You may not have grown up around people who are Black, but I have. Black people are a fundamental part of my life: they are my friends, my classmates and teammates, my roommates, my family. Today, I’m scared for them.
This year, the American police have already killed more than 500 people. Of those, 25% have been Black, even though Black people make up only 13% of the population. Earlier this week in Louisiana, two White police officers killed a Black man named Alton Sterling while he sold CDs on the street. The very next day in Minnesota, a police officer shot and killed a Black man named Philando Castile in his car during a traffic stop while his girlfriend and her four-year-old daughter looked on. Overwhelmingly, the police do not face any consequences for ending these lives.
This is a terrifying reality that some of my closest friends live with every day.
Even as we hear about the dangers Black Americans face, our instinct is sometimes to point at all the ways we are different from them. To shield ourselves from their reality instead of empathizing. When a policeman shoots a Black person, you might think it’s the victim’s fault because you see so many images of them in the media as thugs and criminals. After all, youmight say, we managed to come to America with nothing and build good lives for ourselves despite discrimination, so why can’t they?
I want to share with you how I see things.
It’s true that we face discrimination for being Asian in this country. Sometimes people are rude to us about our accents, or withhold promotions because they don’t think of us as “leadership material.” Some of us are told we’re terrorists. But for the most part, nobody thinks “dangerous criminal” when we are walking down the street. The police do not gun down our children and parents for simply existing.
This is not the case for our Black friends. Many Black people were brought to America as slaves against their will. For centuries, their communities, families, and bodies were ripped apart for profit. Even after slavery, they had to build back their lives by themselves, with no institutional support—not allowed to vote or own homes, and constantly under threat of violence that continues to this day.
In fighting for their own rights, Black activists have led the movement for opportunities not just for themselves, but for us as well.

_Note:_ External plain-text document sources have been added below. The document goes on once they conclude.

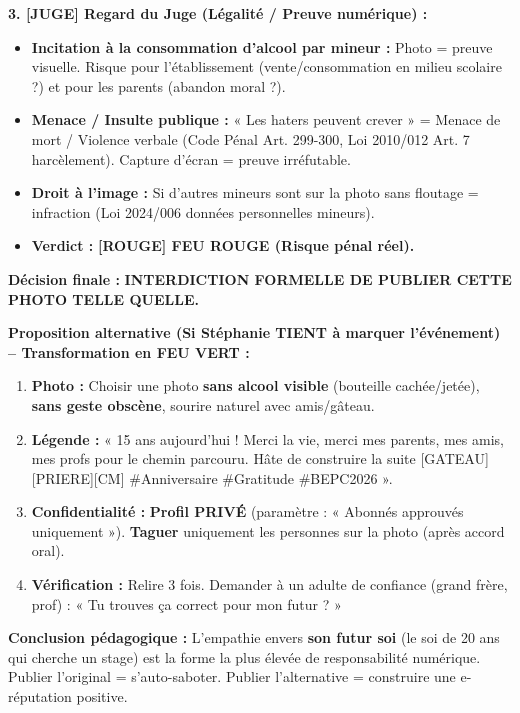 \documentclass[11pt]{article}
\newcommand{\cle}[1]{{\popxbold\color{popdark}#1}}
\begin{document}
\begin{exoresolu}
\textbf{3. [JUGE] Regard du Juge (Légalité / Preuve numérique) :}
\begin{itemize}
    \item \textbf{Incitation à la consommation d'alcool par mineur :} Photo = preuve visuelle. Risque pour l'établissement (vente/consommation en milieu scolaire ?) et pour les parents (abandon moral ?).
    \item \textbf{Menace / Insulte publique :} « Les haters peuvent crever » = Menace de mort / Violence verbale (Code Pénal Art. 299-300, Loi 2010/012 Art. 7 harcèlement). Capture d'écran = preuve irréfutable.
    \item \textbf{Droit à l'image :} Si d'autres mineurs sont sur la photo sans floutage = infraction (Loi 2024/006 données personnelles mineurs).
    \item \textbf{Verdict :} \textbf{[ROUGE] FEU ROUGE (Risque pénal réel).}
\end{itemize}

\textbf{Décision finale :} \textbf{INTERDICTION FORMELLE DE PUBLIER CETTE PHOTO TELLE QUELLE.}

\textbf{Proposition alternative (Si Stéphanie TIENT à marquer l'événement) -- Transformation en FEU VERT :}
\begin{enumerate}
    \item \textbf{Photo :} Choisir une photo \textbf{sans alcool visible} (bouteille cachée/jetée), \textbf{sans geste obscène}, sourire naturel avec amis/gâteau.
    \item \textbf{Légende :} « 15 ans aujourd'hui ! Merci la vie, merci mes parents, mes amis, mes profs pour le chemin parcouru. Hâte de construire la suite [GATEAU][PRIERE][CM] \#Anniversaire \#Gratitude \#BEPC2026 ».
    \item \textbf{Confidentialité :} \textbf{Profil PRIVÉ} (paramètre : « Abonnés approuvés uniquement »). \textbf{Taguer} uniquement les personnes sur la photo (après accord oral).
    \item \textbf{Vérification :} Relire 3 fois. Demander à un adulte de confiance (grand frère, prof) : « Tu trouves ça correct pour mon futur ? »
\end{enumerate}

\textbf{Conclusion pédagogique :} L'empathie envers \textbf{son futur soi} (le soi de 20 ans qui cherche un stage) est la forme la plus élevée de responsabilité numérique. Publier l'original = s'auto-saboter. Publier l'alternative = construire une \cle{e-réputation positive}.
\end{exoresolu}
\end{document}
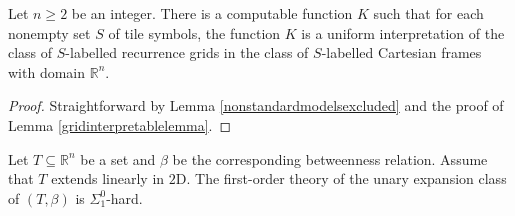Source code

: \documentclass{LMCS}
\theoremstyle{plain}
\newcommand{\rsq}{\mathbb{R}^n}
\begin{document}
%
\begin{lem}\label{recurrencegridinterpr}
%
Let $n\geq 2$ be an integer.
%
There is a computable function $K$ such that for each
%
nonempty set $S$ of tile symbols, the function $K$ is a 
%
uniform interpretation of the class of $S$-labelled recurrence grids in the class of
%
$S$-labelled Cartesian frames with domain $\mathbb{R}^n$.
%
\end{lem}
\begin{proof}
Straightforward by Lemma \ref{nonstandardmodelsexcluded} and the proof of Lemma \ref{gridinterpretablelemma}.
\end{proof}
%
\begin{thm}\label{infinitelemma}
%
Let $T\subseteq \rsq$ be a set and $\beta$ be the corresponding betweenness relation. Assume that $T$ extends linearly in $\mathrm{2D}$.
%
The first-order theory of the unary expansion class of 
%
$(T,\beta)$ is $\Sigma_1^0$-hard.
%
\end{thm}
%
%
%
\end{document}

Black people have been beaten, jailed, even killed fighting for many of the rights that Asian Americans enjoy today. We owe them so much in return. We are all fighting against the same unfair system that prefers we compete against each other.

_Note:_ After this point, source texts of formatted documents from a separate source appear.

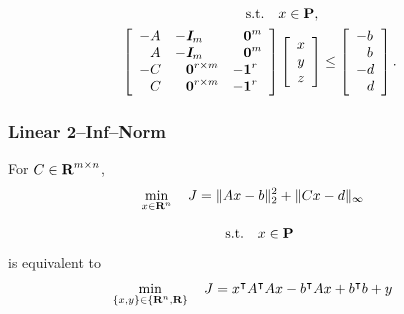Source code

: \documentclass{article}
\begin{document}
    \begin{align*}
        \st\quad &x\in\poly,
        \\
        \left[\begin{array}{lll}
                -A
            &
                -\eye_m
            &
                \minus \zeros^{m}
            \\
                \minus A
            &
                -\eye_m
            &
                \minus \zeros^{m}
            \\
                -C
            &
                \minus \zeros^{r\times m}
            &
                -\ones^{r}
            \\
                \minus C 
            & 
                \minus \zeros^{r\times m}
            &
                -\ones^{r}
        \end{array}\right]
        &
        \left[\begin{array}{c}
            x   \\
            y   \\
            z
        \end{array}\right]
        \leq
        \left[\begin{array}{l}
            -b                \\
            \minus b      \\
            -d           \\
            \minus d
        \end{array}\right].
    \end{align*}

\subsubsection{Linear 2--Inf--Norm}

    For $C\in\textbf{R}^{m\times n}$,
    \begin{align*}
        \min_{x\in\textbf{R}^n}\quad J & =     \|A x-b\|_2^2
                        +   \|C x - d \|_\infty
    \end{align*}

    \begin{align*}
        \text{s.t.}\quad x\in\textbf{P}
    \end{align*}
    is equivalent to
    \begin{align*}
    \min_{\{x,y\}\in\{\textbf{R}^n,\textbf{R}\}}
    \quad J & =     x^\intercal A^\intercal A x 
                    -   b^\intercal A x
                    +   b^\intercal b
                    + y
    \end{align*}
\end{document}

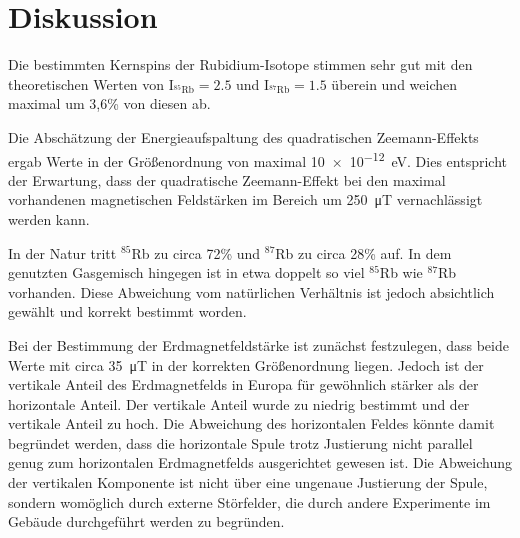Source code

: \newpage
\section{Diskussion}
    Die bestimmten Kernspins der Rubidium-Isotope stimmen sehr gut mit den theoretischen Werten von $\text{I}_{\text{${}^{85}$Rb}} = \num{2.5}$ und $\text{I}_{\text{${}^{87}$Rb}} = \num{1.5}$ überein und weichen maximal um 3,6\% von diesen ab. \newline
    
    Die Abschätzung der Energieaufspaltung des quadratischen Zeemann-Effekts ergab Werte in der Größenordnung von maximal \SI{10e-12}{\electronvolt}. Dies entspricht 
    der Erwartung, dass der quadratische Zeemann-Effekt bei den maximal vorhandenen magnetischen Feldstärken im Bereich um \SI{250}{\micro\tesla} vernachlässigt werden kann. \newline
    
    In der Natur tritt ${}^{85}$Rb zu circa 72\% und ${}^{87}$Rb zu circa 28\% auf. In dem genutzten Gasgemisch hingegen ist in etwa doppelt so viel ${}^{85}$Rb wie ${}^{87}$Rb vorhanden. Diese Abweichung vom
    natürlichen Verhältnis ist jedoch absichtlich gewählt und korrekt bestimmt worden.\newline

    Bei der Bestimmung der Erdmagnetfeldstärke ist zunächst festzulegen, dass beide Werte mit circa \SI{35}{\micro\tesla} in der korrekten Größenordnung liegen. Jedoch ist der vertikale Anteil des Erdmagnetfelds in Europa für gewöhnlich stärker als der horizontale Anteil. Der vertikale Anteil wurde zu niedrig bestimmt und der vertikale Anteil zu hoch. Die Abweichung des horizontalen Feldes könnte damit begründet werden, dass die horizontale Spule trotz Justierung nicht parallel genug zum horizontalen Erdmagnetfelds ausgerichtet gewesen ist. Die Abweichung der vertikalen Komponente ist nicht über
    eine ungenaue Justierung der Spule, sondern womöglich durch externe Störfelder, die durch andere Experimente im Gebäude durchgeführt werden zu begründen.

When someone is walking home and gets shot by a sworn protector of the peace—even if that officer’s last name is Liang—that is an assault on all of us, and on all of our hopes for equality and fairness under the law.
For all of these reasons, I support the Black Lives Matter movement. Part of that support means speaking up when I see people in my community—or even my own family—say or do things that diminish the humanity of Black Americans in this country. I am telling you this out of love, because I don’t want this issue to divide us. I’m asking that you try to empathize with the anger and grief of the fathers, mothers, and children who have lost their loved ones to police violence. To empathize with my anger and grief, and support me if I choose to be vocal, to protest. To share this letter with your friends, and encourage them to be empathetic, too.

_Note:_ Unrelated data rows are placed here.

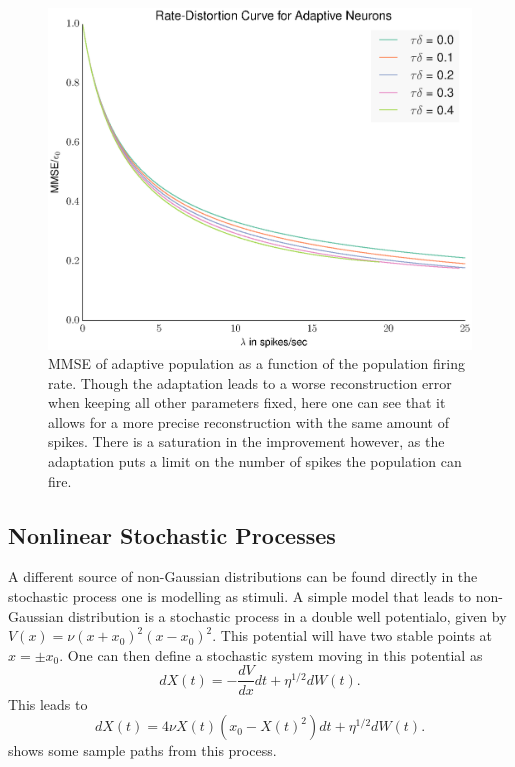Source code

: \begin{figure}
\label{fig:adaptive_rate_distortion}
\includegraphics[width=\columnwidth]{figures/figure_5_9.eps}
\caption[MSE for adaptive neurons as a function of population firing rate.]{MMSE of adaptive population as a function of the population firing rate. Though the adaptation leads to a worse reconstruction error when keeping all other parameters fixed,
here one can see that it allows for a more precise reconstruction with the same amount of spikes. There is a saturation in the improvement however, as the adaptation puts a limit
on the number of spikes the population can fire.}
\end{figure}

\subsection{Nonlinear Stochastic Processes}

A different source of non-Gaussian distributions can be found directly in the stochastic process one is modelling as stimuli. A simple model that leads to non-Gaussian
distribution is a stochastic process in a double well potentialo, given by $V(x) = \nu(x+x_0)^2(x-x_0)^2$. This potential will have two
stable points at $x=\pm x_0$. One can then define a stochastic 
system moving in this potential as
\[
dX(t)  = -\frac{dV}{dx}dt + \eta^{1/2} dW(t).
\]
This leads to
\[
dX(t) = 4\nu X(t)\left(x_0 - X(t)^2\right) dt + \eta^{1/2} dW(t).
\]
 shows some sample paths from this process.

As your child, I am proud and eternally grateful that you made the long, hard journey to this country, that you’ve lived decades in a place that has not always been kind to you. You’ve never wished your struggles upon me. Instead, you’ve suffered through a prejudiced America, to bring me closer to the American Dream.
But I hope you can consider this: the American Dream cannot exist for only your children. We are all in this together, and we cannot feel safe until ALL our friends, loved ones, and neighbors are safe. The American Dream that we seek is a place where all Americans can live without fear of police violence. This is the future that I want—and one that I hope you want, too.